Basically, Tinder used to give you only the distance to a user in the UI, but the exact coordinate location of the user in their API responses. They patched it up and made it so that it only returns the distance in the API as well. And that's when it became really similar to the current Telegram situation. This was before we got our hands on this. However, reading older articles and blog posts about those "times before us" was what gave us the idea. Mostly because it seemed like their fix was not sufficient enough to prevent anyone (assuming they know basic trigonometry) from pinpointing the location just as easily, but with a few extra steps added.

Knowing the distance between you and another user, you could quickly spoof your GPS location to 3 different coordinates that would create 3 circles all intersecting in one small area. You could easily pick coordinates for those circle centers based on the change in distance to the user, so if you picked a bad coordinate for one of the circles, you can adjust and pick a better one based on the feedback you got. E.g., if the first circle center coordinate was 1 mile away, but the second one was 5 miles away, and the third one was even further away, you should probably try re-picking the 2nd and 3rd circle better, since the goal is to not move those far away, but to have them have a similar distance to the user location, just from different directions.

Shortly after, Tinder fixed it in a much smarter way.
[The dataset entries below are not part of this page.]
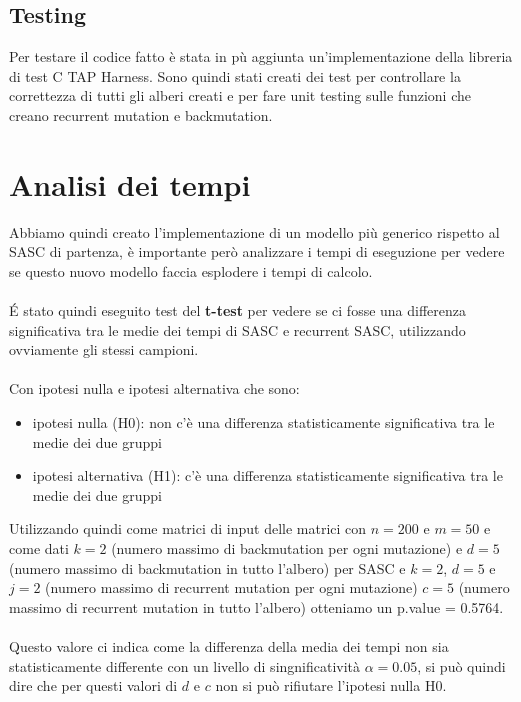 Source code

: \documentclass[12pt]{report}
\begin{document}
  \section{Testing}

  Per testare il codice fatto è stata in pù aggiunta un'implementazione della libreria di test C TAP Harness\cite{C-TAP}. Sono quindi stati creati dei test per controllare la correttezza di tutti gli alberi creati e per fare unit testing sulle funzioni che creano recurrent mutation e backmutation.

\chapter{Analisi dei tempi}

  Abbiamo quindi creato l'implementazione di un modello più generico rispetto al SASC di partenza, è importante però analizzare i tempi di eseguzione per vedere se questo nuovo modello faccia esplodere i tempi di calcolo.\\\\
  \'E stato quindi eseguito test del \textbf{t-test} per vedere se ci fosse una differenza significativa tra le medie dei tempi di SASC e recurrent SASC, utilizzando ovviamente gli stessi campioni.\\\\
  Con ipotesi nulla e ipotesi alternativa che sono:
  \begin{itemize}
    \item ipotesi nulla (H0): non c'è una differenza statisticamente significativa tra le medie dei due gruppi
    \item ipotesi alternativa (H1): c'è una differenza statisticamente significativa tra le medie dei due gruppi
  \end{itemize}
  Utilizzando quindi come matrici di input delle matrici con $n=200$ e $m=50$ e come dati $k=2$ (numero massimo di backmutation per ogni mutazione) e $d=5$ (numero massimo di backmutation in tutto l'albero) per SASC e $k=2$, $d=5$ e $j=2$ (numero massimo di recurrent mutation per ogni mutazione) $c=5$ (numero massimo di recurrent mutation in tutto l'albero) otteniamo un p.value = 0.5764.\\\\
  Questo valore ci indica come la differenza della media dei tempi non sia statisticamente differente con un livello di singnificatività $\alpha=0.05$, si può quindi dire che per questi valori di $d$ e $c$ non si può rifiutare l'ipotesi nulla H0.\\\\
\end{document}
Instead of assigning each user to a precise location and reporting a distance to them in the API response, they would break up the map into a grid of roughly 1mile by 1mile squares (or maybe hexes or maybe slightly different size? I am very rusty on the actual details of their fix, but the principle is still the same), and then assign each user to one of those squares. So the API would instead give you the distance between the center of the square you are assigned to and the center of their square.

AFAIK, that last approach they used to solve the issue is still unbeaten, and it makes sense as to why, since it is logically pretty robust at its core (plus/minus minor optimizations and improvements, of course).




> Tinder used to give you only the distance to a user in the UI, but the exact coordinate location of the user in their API responses

Wasn’t there another one that just sent out coordinates and left the distance finding to the client?


No idea about other apps, as it was all done purely for fun and for learning purposes, so we didn't really have any interest in potentially implementing the exact same thing but for different apps. Especially since there is no real fun or learning happening when the API just spits out the exact coordinates back at you. To clarify, this was already patched by the time we set our sights on it.

>another one that just sent out coordinates and left the distance finding to the client

That's exactly what Tinder used to do back then, they simply sent out the coordinates and left distance calculations to the client. Given that Tinder (being one of the most popular dating platforms that was also known to be one of the most "tech-forward" ones) did that, I have zero doubt that some other dating platforms could have been using similar methods for determining the distance between users around that time.